● WORK INSTRUCTIONS
Where does the string "server" appear in the records? Copy every line that contains it.

(Stored records)
★ ★ ★ ★ ★ ★ ★
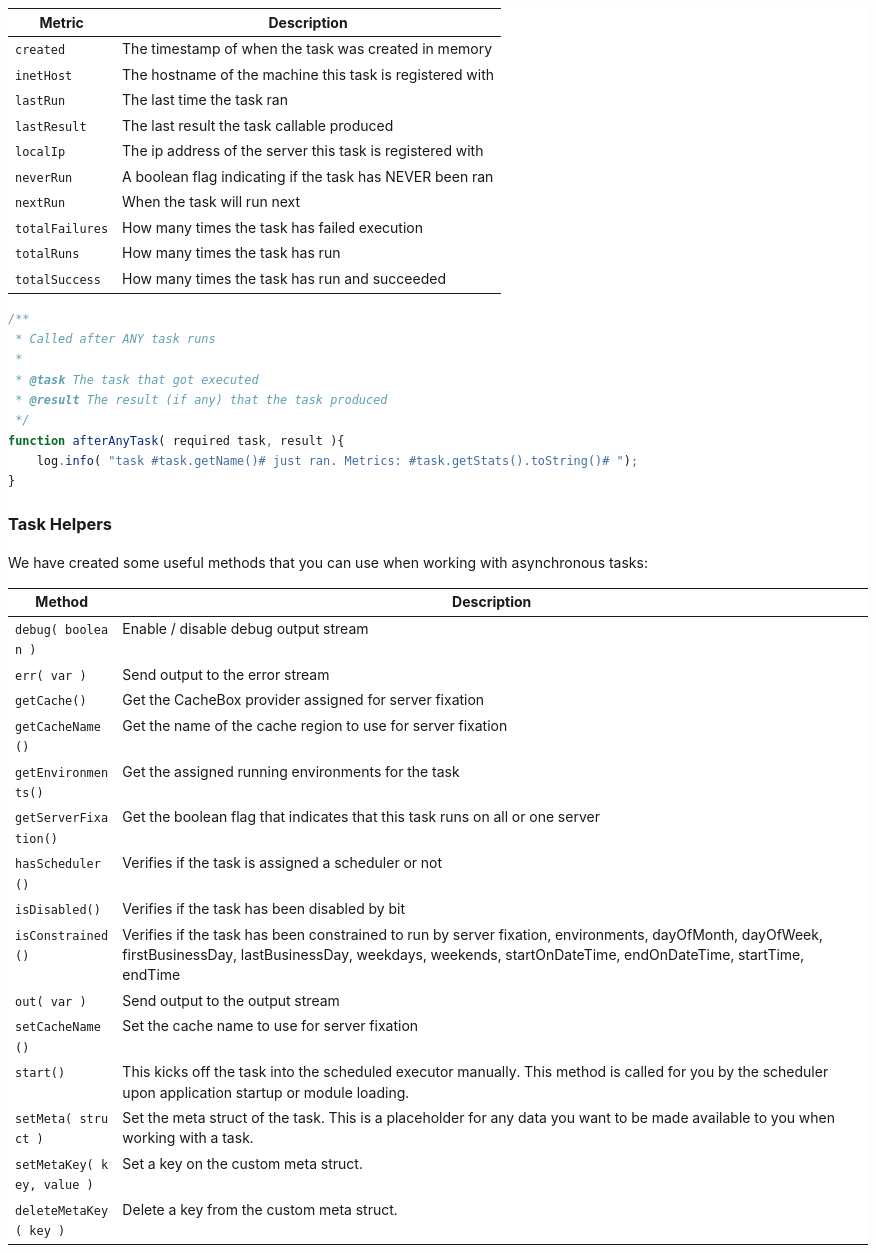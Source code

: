 | Metric          | Description                                               |
| --------------- | --------------------------------------------------------- |
| `created`       | The timestamp of when the task was created in memory      |
| `inetHost`      | The hostname of the machine this task is registered with  |
| `lastRun`       | The last time the task ran                                |
| `lastResult`    | The last result the task callable produced                |
| `localIp`       | The ip address of the server this task is registered with |
| `neverRun`      | A boolean flag indicating if the task has NEVER been ran  |
| `nextRun`       | When the task will run next                               |
| `totalFailures` | How many times the task has failed execution              |
| `totalRuns`     | How many times the task has run                           |
| `totalSuccess`  | How many times the task has run and succeeded             |

```javascript
/**
 * Called after ANY task runs
 *
 * @task The task that got executed
 * @result The result (if any) that the task produced
 */
function afterAnyTask( required task, result ){
    log.info( "task #task.getName()# just ran. Metrics: #task.getStats().toString()# ");
}
```

### Task Helpers

We have created some useful methods that you can use when working with asynchronous tasks:

| Method                     | Description                                                                                                                                                                                                         |
| -------------------------- | ------------------------------------------------------------------------------------------------------------------------------------------------------------------------------------------------------------------- |
| `debug( boolean )`         | Enable / disable debug output stream                                                                                                                                                                                |
| `err( var )`               | Send output to the error stream                                                                                                                                                                                     |
| `getCache()`               | Get the CacheBox provider assigned for server fixation                                                                                                                                                              |
| `getCacheName()`           | Get the name of the cache region to use for server fixation                                                                                                                                                         |
| `getEnvironments()`        | Get the assigned running environments for the task                                                                                                                                                                  |
| `getServerFixation()`      | Get the boolean flag that indicates that this task runs on all or one server                                                                                                                                        |
| `hasScheduler()`           | Verifies if the task is assigned a scheduler or not                                                                                                                                                                 |
| `isDisabled()`             | Verifies if the task has been disabled by bit                                                                                                                                                                       |
| `isConstrained()`          | Verifies if the task has been constrained to run by server fixation, environments, dayOfMonth, dayOfWeek, firstBusinessDay, lastBusinessDay, weekdays, weekends, startOnDateTime, endOnDateTime, startTime, endTime |
| `out( var )`               | Send output to the output stream                                                                                                                                                                                    |
| `setCacheName()`           | Set the cache name to use for server fixation                                                                                                                                                                       |
| `start()`                  | This kicks off the task into the scheduled executor manually. This method is called for you by the scheduler upon application startup or module loading.                                                            |
| `setMeta( struct )`        | Set the meta struct of the task. This is a placeholder for any data you want to be made available to you when working with a task.                                                                                  |
| `setMetaKey( key, value )` | Set a key on the custom meta struct.                                                                                                                                                                                |
| `deleteMetaKey( key )`     | Delete a key from the custom meta struct.                                                                                                                                                                           |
★ ★ ★ ★ ★ ★ ★
● RESULT FOR THIS EXERCISE
| `localIp`       | The ip address of the server this task is registered with |
| `getCache()`               | Get the CacheBox provider assigned for server fixation                                                                                                                                                              |
| `getCacheName()`           | Get the name of the cache region to use for server fixation                                                                                                                                                         |
| `getServerFixation()`      | Get the boolean flag that indicates that this task runs on all or one server                                                                                                                                        |
| `isConstrained()`          | Verifies if the task has been constrained to run by server fixation, environments, dayOfMonth, dayOfWeek, firstBusinessDay, lastBusinessDay, weekdays, weekends, startOnDateTime, endOnDateTime, startTime, endTime |
| `setCacheName()`           | Set the cache name to use for server fixation                                                                                                                                                                       |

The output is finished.